Como decía Félix Rodriguez de la Fuente: la atención de un ser humano es una capacidad prodigiosa de nuestra mente, que puede permanecer más o menos alerta, en una alerta baja, de baja intensidad, como se dice en el argot militar, o, de pronto, en una gran y concentrada alerta.
Y precisamente, ese resorte que nos hace pasar del piloto automático de nuestras reacciones al estado de máxima alerta es el mejor indicador de qué o quién nos interesa de verdad. Y ante esa prueba, la mil excusas que nuestra mente consciente es capaz de generar importan más bien poco.
En la izquierda y derecha política esto no aporta mucho. La doble vara de medir de las dos tendencias políticas se da por sentada. Lo que llama la atención de una, pasa desapercibida para la otra y viceversa. El ser humano es así y hay que vivir con ello.
El problema viene con el centro. ¿Qué es el centro político? En teoría deberían ser personas que comparten gustos morales en un punto medio entre la izquierda y la derecha, y, por tanto, gracias a esta capacidad podría ser ecuánimes entre ambas posturas, siendo capaces de reaccionar igual ante los estímulos vengan del lado que vengan.
Dicho de otro modo, el centro debería ser una madre que quiere por igual a sus hijos. Pero sabemos que eso no existe. La izquierda, la derecha y centro son etiquetas que usamos para simplificar el mundo. Al final existen millones de individuos con unos sesgos propios a los que agrupamos por características comunes, y estas varían mucho de las generalizaciones y categorías teóricas.
O dicho en cristiano: un centrista visto individualmente siempre va a estar ligeramente situado a la derecha o a la izquierda. Al igual que con las madres, solo hay que ver cómo reacciona a los eventos diarios y hacer sencillas comparaciones.
¿Eso tiene algo de malo? En absoluto, de hecho, es perfectamente compresible y no le quita ningún valor.

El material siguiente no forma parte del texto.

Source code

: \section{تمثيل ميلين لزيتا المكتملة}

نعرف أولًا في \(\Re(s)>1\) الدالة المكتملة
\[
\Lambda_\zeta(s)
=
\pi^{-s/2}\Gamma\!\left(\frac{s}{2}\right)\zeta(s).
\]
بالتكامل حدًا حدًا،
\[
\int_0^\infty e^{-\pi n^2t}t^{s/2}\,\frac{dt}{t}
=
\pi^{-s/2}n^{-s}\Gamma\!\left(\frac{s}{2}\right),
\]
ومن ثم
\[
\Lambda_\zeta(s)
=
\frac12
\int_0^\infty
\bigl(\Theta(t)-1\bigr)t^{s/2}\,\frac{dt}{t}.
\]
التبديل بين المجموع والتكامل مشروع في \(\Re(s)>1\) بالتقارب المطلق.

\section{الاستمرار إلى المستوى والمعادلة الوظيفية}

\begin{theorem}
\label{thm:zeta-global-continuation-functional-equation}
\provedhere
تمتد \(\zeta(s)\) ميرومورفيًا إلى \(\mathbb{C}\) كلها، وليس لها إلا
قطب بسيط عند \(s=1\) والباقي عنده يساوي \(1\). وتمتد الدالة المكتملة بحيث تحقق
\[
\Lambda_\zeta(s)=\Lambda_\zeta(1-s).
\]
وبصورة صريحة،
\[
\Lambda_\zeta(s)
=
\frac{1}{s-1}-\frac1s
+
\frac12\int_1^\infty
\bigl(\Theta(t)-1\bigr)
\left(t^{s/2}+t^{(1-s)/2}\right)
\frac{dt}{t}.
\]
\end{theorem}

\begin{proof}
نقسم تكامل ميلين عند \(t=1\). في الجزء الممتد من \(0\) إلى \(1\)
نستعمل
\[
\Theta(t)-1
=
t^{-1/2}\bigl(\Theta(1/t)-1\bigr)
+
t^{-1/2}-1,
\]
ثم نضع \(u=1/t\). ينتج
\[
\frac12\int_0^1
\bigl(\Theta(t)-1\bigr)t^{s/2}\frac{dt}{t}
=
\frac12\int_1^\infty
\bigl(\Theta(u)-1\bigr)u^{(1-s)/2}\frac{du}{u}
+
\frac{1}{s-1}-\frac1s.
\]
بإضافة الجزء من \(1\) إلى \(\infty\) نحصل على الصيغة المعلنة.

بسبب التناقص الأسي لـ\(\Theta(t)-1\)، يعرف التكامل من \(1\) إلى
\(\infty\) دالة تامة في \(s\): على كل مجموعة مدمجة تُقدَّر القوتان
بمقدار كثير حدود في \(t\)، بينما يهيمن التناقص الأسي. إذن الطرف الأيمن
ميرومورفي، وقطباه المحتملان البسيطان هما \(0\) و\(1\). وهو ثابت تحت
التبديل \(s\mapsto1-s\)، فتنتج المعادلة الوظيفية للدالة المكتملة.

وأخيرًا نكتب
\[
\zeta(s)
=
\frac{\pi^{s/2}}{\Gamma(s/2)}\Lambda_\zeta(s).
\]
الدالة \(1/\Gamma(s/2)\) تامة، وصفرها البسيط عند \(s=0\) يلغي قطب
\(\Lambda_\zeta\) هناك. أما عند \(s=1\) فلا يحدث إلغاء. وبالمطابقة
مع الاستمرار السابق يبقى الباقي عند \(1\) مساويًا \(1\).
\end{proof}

El follón lo tenemos cuando se decide ignorar algo tan básico para empezar a creer en la ficción absurda del centro centrado, que nace de la superioridad moral, visión no restringida o ungida que cierta izquierda se ha llevado consigo en su viaje al centro.
Cada vez que el pueblo inflige sopapos electorales a la izquierda, el progresismo se revuelve por el narcisismo herido, y revuelve el baúl de las consignas en busca del centro, del liberalismo y, el no va más, el liberalismo de centro.
Ahora que parece que bajar impuestos, salvo a los asquerosos ricos, puede volver a ser progresista, como ya dijo Zapatero anteriormente en España, antes de subirlos, no le extrañe a usted, señora, que los socialistas de todos los partidos recuperen una vieja fantasía y proclamen que liberales, lo que se dice liberales, pero liberales de verdad, genuinos liberales de centro, liberales son ellos.
Y así como han intentado convencernos de que Adam Smith no era liberal, volverán a agitar a Gregorio Marañón, o a cualquiera que les permita presumir de liberales, como si el liberalismo fuera cualquier cosa, o el centrismo cualquier equidistancia. Aquí van tres pistas para detectar algunas trampas de estos renovados taxónomos.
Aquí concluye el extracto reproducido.